If you recall, last year I asked you to provide home care nurses with relief from the stressors of too much paperwork. In all fairness, you did that. I just didn’t expect so many nurses to have no paperwork whatsoever as a result of agencies closing subsequent to ZPIC overpayments. It never pays, Santa, to take me literally. You might have have learned that from the two word message I sent earlier this month.
What I really wanted was iPads or laptops for all field staff complete with voice recognition, mileage tracking, GPS capability and wireless connectability. I want Social Security to have everyone sign blanket consents and privacy notices when they apply for social security. That would definitely cut back on paperwork. Is that too much? I think not.

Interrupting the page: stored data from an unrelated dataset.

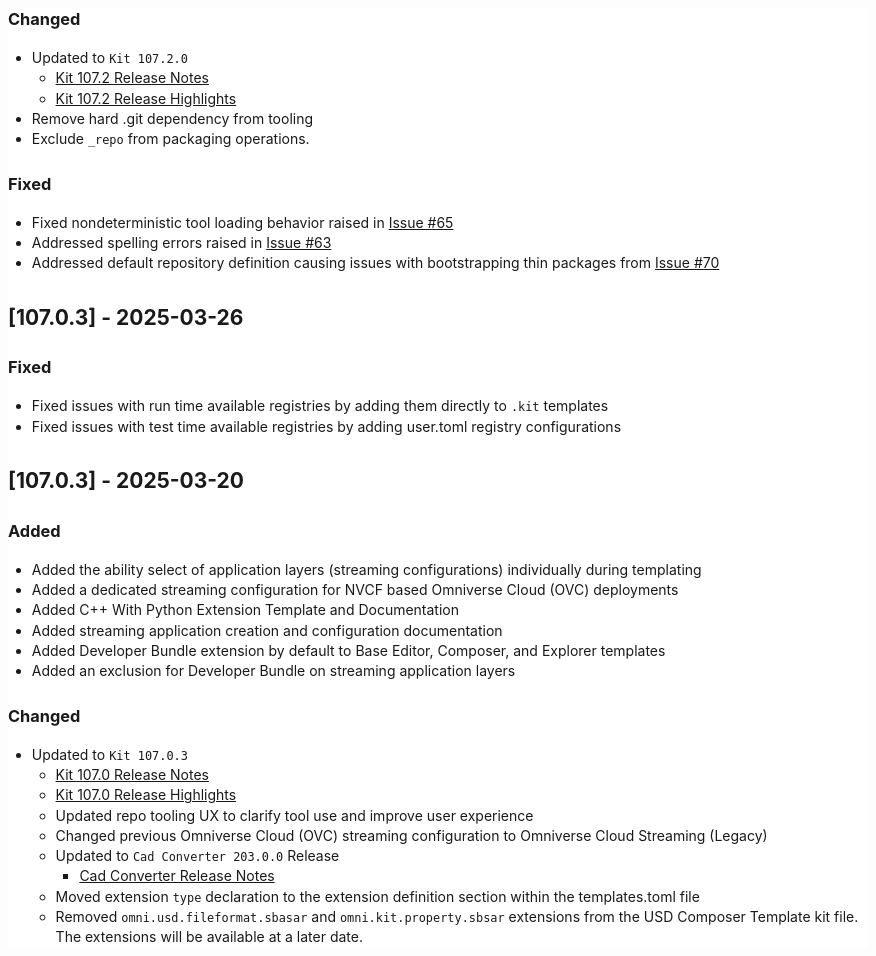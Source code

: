 ### Changed
- Updated to `Kit 107.2.0`
  - [Kit 107.2 Release Notes](https://docs.omniverse.nvidia.com/dev-guide/latest/release-notes/107_2.html)
  - [Kit 107.2 Release Highlights](https://docs.omniverse.nvidia.com/dev-guide/latest/release-notes/107_2_highlights.html)
- Remove hard .git dependency from tooling
- Exclude `_repo` from packaging operations.

### Fixed
- Fixed nondeterministic tool loading behavior raised in [Issue #65](https://github.com/NVIDIA-Omniverse/kit-app-template/issues/65)
- Addressed spelling errors raised in [Issue #63](https://github.com/NVIDIA-Omniverse/kit-app-template/issues/63)
- Addressed default repository definition causing issues with bootstrapping thin packages from [Issue #70](https://github.com/NVIDIA-Omniverse/kit-app-template/issues/70)


## [107.0.3] - 2025-03-26

### Fixed
- Fixed issues with run time available registries by adding them directly to `.kit` templates
- Fixed issues with test time available registries by adding user.toml registry configurations

## [107.0.3] - 2025-03-20

### Added
- Added the ability select of application layers (streaming configurations) individually during templating
- Added a dedicated streaming configuration for NVCF based Omniverse Cloud (OVC) deployments
- Added C++ With Python Extension Template and Documentation
- Added streaming application creation and configuration documentation
- Added Developer Bundle extension by default to Base Editor, Composer, and Explorer templates
- Added an exclusion for Developer Bundle on streaming application layers

### Changed
- Updated to `Kit 107.0.3`
  - [Kit 107.0 Release Notes](https://docs.omniverse.nvidia.com/dev-guide/latest/release-notes/107_0.html)
  - [Kit 107.0 Release Highlights](https://docs.omniverse.nvidia.com/dev-guide/latest/release-notes/107_0_highlights.html)
  - Updated repo tooling UX to clarify tool use and improve user experience
  - Changed previous Omniverse Cloud (OVC) streaming configuration to Omniverse Cloud Streaming (Legacy)
  - Updated to `Cad Converter 203.0.0` Release
    - [Cad Converter Release Notes](https://docs.omniverse.nvidia.com/extensions/latest/ext_cad-converter/release-notes.html)
  - Moved extension `type` declaration to the extension definition section within the templates.toml file
  - Removed `omni.usd.fileformat.sbasar` and `omni.kit.property.sbsar` extensions from the USD Composer Template kit file. The extensions will be available at a later date.
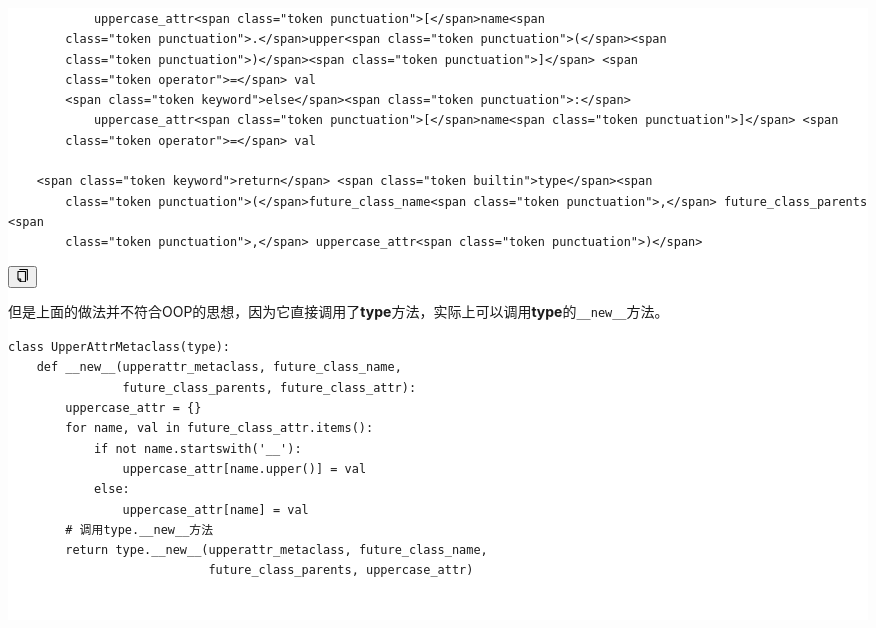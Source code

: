                 uppercase_attr<span class="token punctuation">[</span>name<span
            class="token punctuation">.</span>upper<span class="token punctuation">(</span><span
            class="token punctuation">)</span><span class="token punctuation">]</span> <span
            class="token operator">=</span> val
            <span class="token keyword">else</span><span class="token punctuation">:</span>
                uppercase_attr<span class="token punctuation">[</span>name<span class="token punctuation">]</span> <span
            class="token operator">=</span> val

        <span class="token keyword">return</span> <span class="token builtin">type</span><span
            class="token punctuation">(</span>future_class_name<span class="token punctuation">,</span> future_class_parents<span
            class="token punctuation">,</span> uppercase_attr<span class="token punctuation">)</span>
<span aria-hidden="true"
      class="line-numbers-rows"><span></span><span></span><span></span><span></span><span></span><span></span><span></span><span></span><span></span><span></span><span></span><span></span><span></span><span></span></span></code><button
        class="VJbwyy" type="button" aria-label="复制代码"><i aria-label="icon: copy" class="anticon anticon-copy"><svg
        viewBox="64 64 896 896" focusable="false" class="" data-icon="copy" width="1em" height="1em"
        fill="currentColor" aria-hidden="true"><path
        d="M832 64H296c-4.4 0-8 3.6-8 8v56c0 4.4 3.6 8 8 8h496v688c0 4.4 3.6 8 8 8h56c4.4 0 8-3.6 8-8V96c0-17.7-14.3-32-32-32zM704 192H192c-17.7 0-32 14.3-32 32v530.7c0 8.5 3.4 16.6 9.4 22.6l173.3 173.3c2.2 2.2 4.7 4 7.4 5.5v1.9h4.2c3.5 1.3 7.2 2 11 2H704c17.7 0 32-14.3 32-32V224c0-17.7-14.3-32-32-32zM350 856.2L263.9 770H350v86.2zM664 888H414V746c0-22.1-17.9-40-40-40H232V264h432v624z"></path></svg></i></button></pre>
<p>但是上面的做法并不符合OOP的思想，因为它直接调用了<strong>type</strong>方法，实际上可以调用<strong>type</strong>的<code>__new__</code>方法。</p>
<pre class="line-numbers  language-python"><code class="python  language-python"><span
        class="token keyword">class</span> <span class="token class-name">UpperAttrMetaclass</span><span
        class="token punctuation">(</span><span class="token builtin">type</span><span
        class="token punctuation">)</span><span class="token punctuation">:</span> 
    <span class="token keyword">def</span> <span class="token function">__new__</span><span
            class="token punctuation">(</span>upperattr_metaclass<span class="token punctuation">,</span> future_class_name<span
            class="token punctuation">,</span> 
                future_class_parents<span class="token punctuation">,</span> future_class_attr<span
            class="token punctuation">)</span><span class="token punctuation">:</span>
        uppercase_attr <span class="token operator">=</span> <span class="token punctuation">{</span><span
            class="token punctuation">}</span>
        <span class="token keyword">for</span> name<span class="token punctuation">,</span> val <span
            class="token keyword">in</span> future_class_attr<span class="token punctuation">.</span>items<span
            class="token punctuation">(</span><span class="token punctuation">)</span><span
            class="token punctuation">:</span>
            <span class="token keyword">if</span> <span class="token keyword">not</span> name<span
            class="token punctuation">.</span>startswith<span class="token punctuation">(</span><span
            class="token string">'__'</span><span class="token punctuation">)</span><span
            class="token punctuation">:</span>
                uppercase_attr<span class="token punctuation">[</span>name<span
            class="token punctuation">.</span>upper<span class="token punctuation">(</span><span
            class="token punctuation">)</span><span class="token punctuation">]</span> <span
            class="token operator">=</span> val
            <span class="token keyword">else</span><span class="token punctuation">:</span>
                uppercase_attr<span class="token punctuation">[</span>name<span class="token punctuation">]</span> <span
            class="token operator">=</span> val
        <span class="token comment"># 调用type.__new__方法 </span>
        <span class="token keyword">return</span> <span class="token builtin">type</span><span
            class="token punctuation">.</span>__new__<span
            class="token punctuation">(</span>upperattr_metaclass<span class="token punctuation">,</span> future_class_name<span
            class="token punctuation">,</span> 
                            future_class_parents<span class="token punctuation">,</span> uppercase_attr<span
            class="token punctuation">)</span>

I also asked for Medicare to kind to the home health industry. I gather you are responsible for the vast improvement in manners in all correspondence from Medicare and their contractors. It is so much more pleasant to read about a multimillion dollar overpayment (AKA death sentence) when the notice is written by a well mannered author.
Here’s a clue, Santa. I do not care if Medicare says ‘please’ and ‘thank you’ in letters and I could give a flying flip about telephone etiquette at AdvanceMed (although I must admit, April is delightful even when she denies my requests).
I know that it is considered vulgar in certain social circles to discuss money but I choose to violate my social contract with fellow southerners and ask outright for cash. That’s right, Santa. I want cold, hard cash with which to afford the resources required to care for patients. I think I speak for all nurses when I say we have no objection to accepting money from strange men and you definitely fit that criteria. If you have some time after the holidays please feel free to call me and we’ll run by the Gap and buy you some more contemporary clothing. That red suit you wear is worse than anything John Travolta wore in the 70’s.
Now, I don’t want to be ugly but has it ever occurred to you that you may need us one day? You certainly don’t act like it. Ever since I have known you, you’ve carried extra weight around your midsection putting you at risk for heart disease, joint pain and a lot of other conditions that respond nicely to narcotic pain relief. We can help you get the medications you need. Judging by your spontaneous outbursts regarding ‘Ho’s’, both you and Mrs. Claus are at risk for conditions for which you may prefer discreet treatment in your own home. Do you have any idea what a dent in your lifestyle uncontrolled diabetes or heart failure will make in your lifestyle? Please click here for more information.
Let me recap with two brief sentences. Read carefully and commit to memory if you can.
1. It never pays to get on the bad side of nurses.
2. If you cannot provide what is on my tiny little list, then please let LSU win the Bowl game and the Saints win the Super Bowl.